This is a double-whammy, since it means not only that a 3.3V pull-up will be unworkable, but also that level consersion with a simple voltage divider (two resistors) will be unworkable. So it looks like I’ll need a level converter chip like the 74LVC244. Reportedly some PS/2 keyboards work fine with a 3.3V supply, but it’s not something that can be relied on in general.
Can you sort of clamp the voltage with a resistor in series and then a diode to the 3.3v line or something like that?
Anyway, very interesting project, I’m glad to see you working on it again and interesting in what you achieve 🙂
As the pullups are not active you can simply clamp them with zener diodes or shunt regualtors.
Both clock and data should have a pullup in the keyboard.
Doh, I wish I’d seen your comments just a bit sooner! I used a 74LVC08 to do level conversion of the keyboard signals, as well as the serial in from my 5V FTDI USB-to-serial cable.
It’s too late this time, but I’m interested in hearing more about the alternatives John and Lee mentioned. I’ll admit my knowledge of regulators and diode regulation is pretty hazy. Could you guys explain further what you had in mind? What would the circuit look like?
This page shows the method I meant using a diode in the section entitled “Diode -” http://www.sparkfun.com/tutorials/65
My circuit is simply a zener, or shunt regulator, between the signal line ond 0V. This will only work for lines with resistive pullups but is bidirectional.
The advantage of using a zener is that you ony need the one component per signal. The advantage of using a shunt regulator, such as a TL431, in place of a zener is a lower dynamic impedance.
The sparkfun reference is reasonable but their description of the MOSFET circuit infers that it doesn’t work for signals from the 5V to the 3V3 side. It does, it is bidirectional. Just don’t get the 3V3 and 5V sides mixed up. Also R3 should not be needed with keyboards as they have their own pullups and R2 is not needed if the 3V3 side has its own pullups.
Thanks, you guys have given me a lot to think about. John’s suggestion (3.3v pullup and series diode) looks like it would work to me. Lee’s zener looks like it wouldn’t work, though, if I understand correctly.
From what I understand, the current through the zener must be some minimum amount in order for it to operate in reverse breakdown, otherwise the voltage will not be regulated to 3.3v. I’m having some trouble understanding the datasheets, but it seems like the minimum is somewhere in the 5 mA to 20 mA range. If the value of the pull-up inside the keyboard is 10K, then you will never get 20 mA (5v / 10K = 0.5 mA). Or stated another way, there’s a maximum value for the resistor in a zener regulator, and it’s probably around 200 ohms for this case. http://en.wikipedia.org/wiki/Zener_diode hints at this in the section beginning “The value of R must satisfy two conditions:”. Have I misunderstood?
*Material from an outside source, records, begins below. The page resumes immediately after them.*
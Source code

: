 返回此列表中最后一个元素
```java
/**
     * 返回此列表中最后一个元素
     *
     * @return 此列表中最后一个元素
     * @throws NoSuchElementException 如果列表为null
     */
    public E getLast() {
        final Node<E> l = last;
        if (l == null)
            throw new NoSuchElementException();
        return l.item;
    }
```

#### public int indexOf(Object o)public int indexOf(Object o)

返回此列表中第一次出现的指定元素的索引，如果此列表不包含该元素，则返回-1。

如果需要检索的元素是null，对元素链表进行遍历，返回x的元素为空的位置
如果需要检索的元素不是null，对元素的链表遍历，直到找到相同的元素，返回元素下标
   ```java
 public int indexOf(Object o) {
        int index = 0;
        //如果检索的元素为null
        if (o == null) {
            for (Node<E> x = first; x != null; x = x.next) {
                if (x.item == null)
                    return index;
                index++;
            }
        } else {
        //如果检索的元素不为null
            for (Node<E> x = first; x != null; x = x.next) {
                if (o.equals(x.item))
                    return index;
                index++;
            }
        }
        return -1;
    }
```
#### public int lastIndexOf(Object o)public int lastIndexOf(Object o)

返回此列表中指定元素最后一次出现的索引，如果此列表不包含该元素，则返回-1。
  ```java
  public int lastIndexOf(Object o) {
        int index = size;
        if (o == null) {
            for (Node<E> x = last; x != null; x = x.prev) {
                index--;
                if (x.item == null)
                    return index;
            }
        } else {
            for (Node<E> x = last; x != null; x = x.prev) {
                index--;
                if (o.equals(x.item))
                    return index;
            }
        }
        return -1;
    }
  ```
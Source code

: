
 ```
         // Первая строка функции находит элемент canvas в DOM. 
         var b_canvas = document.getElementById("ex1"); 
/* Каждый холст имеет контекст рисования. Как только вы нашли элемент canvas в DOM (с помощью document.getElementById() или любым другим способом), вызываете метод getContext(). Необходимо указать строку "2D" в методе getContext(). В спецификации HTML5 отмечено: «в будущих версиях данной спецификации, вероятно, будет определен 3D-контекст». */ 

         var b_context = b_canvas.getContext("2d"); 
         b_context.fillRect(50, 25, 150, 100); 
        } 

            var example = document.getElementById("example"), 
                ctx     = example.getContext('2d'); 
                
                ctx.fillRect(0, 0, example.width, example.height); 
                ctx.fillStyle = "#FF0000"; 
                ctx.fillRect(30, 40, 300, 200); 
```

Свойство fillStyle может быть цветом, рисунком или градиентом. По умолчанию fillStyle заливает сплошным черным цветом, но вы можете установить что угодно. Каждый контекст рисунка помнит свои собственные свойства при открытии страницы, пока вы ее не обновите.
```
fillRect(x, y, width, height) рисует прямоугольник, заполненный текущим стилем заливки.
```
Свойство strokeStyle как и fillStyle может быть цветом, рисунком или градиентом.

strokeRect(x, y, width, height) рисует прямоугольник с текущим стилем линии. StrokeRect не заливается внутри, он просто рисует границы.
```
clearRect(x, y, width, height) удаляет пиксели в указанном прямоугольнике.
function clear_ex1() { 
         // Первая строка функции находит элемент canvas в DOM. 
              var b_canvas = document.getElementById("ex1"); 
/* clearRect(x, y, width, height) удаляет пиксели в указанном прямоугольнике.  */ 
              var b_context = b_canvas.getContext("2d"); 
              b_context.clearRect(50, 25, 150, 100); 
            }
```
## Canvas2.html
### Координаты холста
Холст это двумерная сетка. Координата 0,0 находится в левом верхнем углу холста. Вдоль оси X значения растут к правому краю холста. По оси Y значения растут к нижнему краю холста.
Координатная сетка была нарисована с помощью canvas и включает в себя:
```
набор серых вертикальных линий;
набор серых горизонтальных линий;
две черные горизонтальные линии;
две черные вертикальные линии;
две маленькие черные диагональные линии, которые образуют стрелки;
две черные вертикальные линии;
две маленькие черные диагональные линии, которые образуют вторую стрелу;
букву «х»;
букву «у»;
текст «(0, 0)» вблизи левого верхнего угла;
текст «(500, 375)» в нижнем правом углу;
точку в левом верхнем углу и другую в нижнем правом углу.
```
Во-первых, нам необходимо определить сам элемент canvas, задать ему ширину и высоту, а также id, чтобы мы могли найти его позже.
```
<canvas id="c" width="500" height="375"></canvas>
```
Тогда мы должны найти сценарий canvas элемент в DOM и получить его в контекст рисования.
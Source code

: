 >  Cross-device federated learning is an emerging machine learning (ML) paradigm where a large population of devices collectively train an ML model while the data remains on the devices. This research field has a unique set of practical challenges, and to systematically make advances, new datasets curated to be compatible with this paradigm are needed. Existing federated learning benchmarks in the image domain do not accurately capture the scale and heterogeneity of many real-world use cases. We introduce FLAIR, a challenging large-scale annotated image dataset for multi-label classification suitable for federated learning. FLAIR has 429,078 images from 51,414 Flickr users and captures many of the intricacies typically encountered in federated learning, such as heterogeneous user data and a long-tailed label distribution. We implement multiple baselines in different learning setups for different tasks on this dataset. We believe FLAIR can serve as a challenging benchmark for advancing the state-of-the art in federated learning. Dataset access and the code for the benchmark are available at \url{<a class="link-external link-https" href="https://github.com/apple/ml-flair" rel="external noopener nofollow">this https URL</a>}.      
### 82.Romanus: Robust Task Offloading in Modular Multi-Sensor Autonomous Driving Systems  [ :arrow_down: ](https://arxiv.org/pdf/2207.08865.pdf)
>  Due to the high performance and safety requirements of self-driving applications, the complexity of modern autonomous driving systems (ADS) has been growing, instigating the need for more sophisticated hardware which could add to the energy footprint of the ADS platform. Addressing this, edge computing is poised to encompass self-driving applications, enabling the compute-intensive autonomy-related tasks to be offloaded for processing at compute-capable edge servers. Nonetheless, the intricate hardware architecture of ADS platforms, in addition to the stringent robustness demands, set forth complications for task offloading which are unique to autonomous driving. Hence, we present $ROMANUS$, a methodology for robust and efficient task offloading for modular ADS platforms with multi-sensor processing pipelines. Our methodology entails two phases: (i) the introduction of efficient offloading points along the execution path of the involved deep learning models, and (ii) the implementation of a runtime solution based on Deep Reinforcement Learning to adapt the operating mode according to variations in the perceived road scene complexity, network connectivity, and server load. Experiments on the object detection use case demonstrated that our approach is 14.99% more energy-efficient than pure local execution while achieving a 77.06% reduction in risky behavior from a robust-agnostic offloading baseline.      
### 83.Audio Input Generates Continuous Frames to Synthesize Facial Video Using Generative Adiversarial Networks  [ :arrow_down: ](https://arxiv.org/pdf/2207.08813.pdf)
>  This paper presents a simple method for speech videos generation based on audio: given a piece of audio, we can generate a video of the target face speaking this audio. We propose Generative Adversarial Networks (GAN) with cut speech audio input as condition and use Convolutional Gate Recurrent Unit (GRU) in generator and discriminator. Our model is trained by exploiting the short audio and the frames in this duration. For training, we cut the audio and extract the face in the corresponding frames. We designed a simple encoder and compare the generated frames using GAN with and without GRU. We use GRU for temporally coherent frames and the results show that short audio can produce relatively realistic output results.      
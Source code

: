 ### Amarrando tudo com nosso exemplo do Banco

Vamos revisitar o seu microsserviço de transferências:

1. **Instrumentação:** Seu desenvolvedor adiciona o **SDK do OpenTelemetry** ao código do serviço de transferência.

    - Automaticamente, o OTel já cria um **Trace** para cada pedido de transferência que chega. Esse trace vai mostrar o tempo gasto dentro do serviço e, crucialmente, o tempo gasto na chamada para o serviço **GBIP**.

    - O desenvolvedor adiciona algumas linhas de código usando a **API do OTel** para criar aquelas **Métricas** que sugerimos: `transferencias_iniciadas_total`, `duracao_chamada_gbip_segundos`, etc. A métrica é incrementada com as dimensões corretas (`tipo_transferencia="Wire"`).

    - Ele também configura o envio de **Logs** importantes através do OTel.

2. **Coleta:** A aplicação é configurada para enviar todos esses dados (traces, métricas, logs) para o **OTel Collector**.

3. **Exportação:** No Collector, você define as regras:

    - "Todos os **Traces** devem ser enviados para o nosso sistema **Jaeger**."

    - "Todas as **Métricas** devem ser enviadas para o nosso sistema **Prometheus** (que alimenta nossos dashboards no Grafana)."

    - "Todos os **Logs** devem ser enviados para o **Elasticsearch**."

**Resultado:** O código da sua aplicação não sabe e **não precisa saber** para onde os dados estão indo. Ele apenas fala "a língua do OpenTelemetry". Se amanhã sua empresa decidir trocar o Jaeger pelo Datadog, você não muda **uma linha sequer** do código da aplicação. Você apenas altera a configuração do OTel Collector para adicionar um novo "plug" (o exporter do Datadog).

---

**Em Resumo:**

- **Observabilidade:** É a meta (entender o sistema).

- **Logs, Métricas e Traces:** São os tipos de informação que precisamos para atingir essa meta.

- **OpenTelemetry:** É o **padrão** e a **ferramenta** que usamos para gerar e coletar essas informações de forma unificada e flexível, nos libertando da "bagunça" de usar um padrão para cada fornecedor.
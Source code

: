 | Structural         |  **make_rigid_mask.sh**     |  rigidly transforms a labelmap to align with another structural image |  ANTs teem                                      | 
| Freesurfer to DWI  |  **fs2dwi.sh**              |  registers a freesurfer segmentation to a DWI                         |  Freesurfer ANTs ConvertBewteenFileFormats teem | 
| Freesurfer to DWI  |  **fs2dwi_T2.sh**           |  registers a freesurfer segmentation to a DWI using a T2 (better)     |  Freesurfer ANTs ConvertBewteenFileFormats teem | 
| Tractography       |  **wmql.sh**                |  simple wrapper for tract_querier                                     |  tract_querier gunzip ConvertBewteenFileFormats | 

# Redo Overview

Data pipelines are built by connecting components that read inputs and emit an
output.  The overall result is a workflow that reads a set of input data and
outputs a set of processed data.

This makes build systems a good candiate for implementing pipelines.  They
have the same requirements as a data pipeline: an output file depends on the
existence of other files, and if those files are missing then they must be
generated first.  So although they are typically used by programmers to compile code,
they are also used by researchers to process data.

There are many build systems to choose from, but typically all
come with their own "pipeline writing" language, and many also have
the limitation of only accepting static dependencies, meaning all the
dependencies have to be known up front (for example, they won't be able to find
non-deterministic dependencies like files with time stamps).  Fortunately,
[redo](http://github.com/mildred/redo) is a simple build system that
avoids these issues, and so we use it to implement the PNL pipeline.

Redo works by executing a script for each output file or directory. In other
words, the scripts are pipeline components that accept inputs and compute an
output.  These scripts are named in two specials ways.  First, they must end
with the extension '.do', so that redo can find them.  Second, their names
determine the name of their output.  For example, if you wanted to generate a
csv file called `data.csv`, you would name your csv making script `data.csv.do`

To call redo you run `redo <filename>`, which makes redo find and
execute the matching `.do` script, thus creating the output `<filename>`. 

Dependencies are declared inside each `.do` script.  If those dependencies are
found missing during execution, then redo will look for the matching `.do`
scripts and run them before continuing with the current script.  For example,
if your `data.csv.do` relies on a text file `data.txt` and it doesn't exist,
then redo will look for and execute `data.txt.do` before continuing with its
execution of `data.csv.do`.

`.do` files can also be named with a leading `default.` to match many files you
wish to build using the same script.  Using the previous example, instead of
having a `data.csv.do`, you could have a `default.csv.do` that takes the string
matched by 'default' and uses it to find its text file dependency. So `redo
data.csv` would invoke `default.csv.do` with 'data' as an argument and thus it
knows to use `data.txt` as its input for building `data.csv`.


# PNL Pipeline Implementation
Side question: how do you read zener datasheets like http://www.fairchildsemi.com/ds/1N/1N5227B.pdf? I assume Iz is current in the zener region, but what is Izk and Ir? Where’s the secret decoder ring for this datasheet? An actual graph with the points of interest labeled with real numbers would be nice.
If the current is below the minimum needed then the voltage won’t be regulated but it will be less than the zener voltage.
Iz, Izt or some variation thereof is the current at which the zener was characterised. This doesn’t mean you have to run it at that current, it’s just a typical test current for that device.
Izk is the zener knee current at which the zener starts regulating. For the 1N5226B this is 0.25mA which gives a maximum pullup value of (5V-3V3)/.25mA = 6.8K, less than your 10K pullup, but devices such as MMSZ4684T1 or 1N4684 are characterised at 50uA which would give a working pullup value of at least (5V-3V3)/.05mA = 34K (The deltaV for the 1N4684 is characterised at 10uA and 100uA so Izk will be less than the minimum of these.)
Ir is the leakage current at some fixed voltage that is below the zener voltage. For the 1N5226B this is given as 25uA at a voltage of 1V and for the 1N4684 it is given as 7.5uA at 1.5V
Graphs for zeners usually cover a whole family and usually have normalised values. No real numbers there.
I quite like the MOSFET solution on the sparkfun page with the BSS138 but haven’t tried it.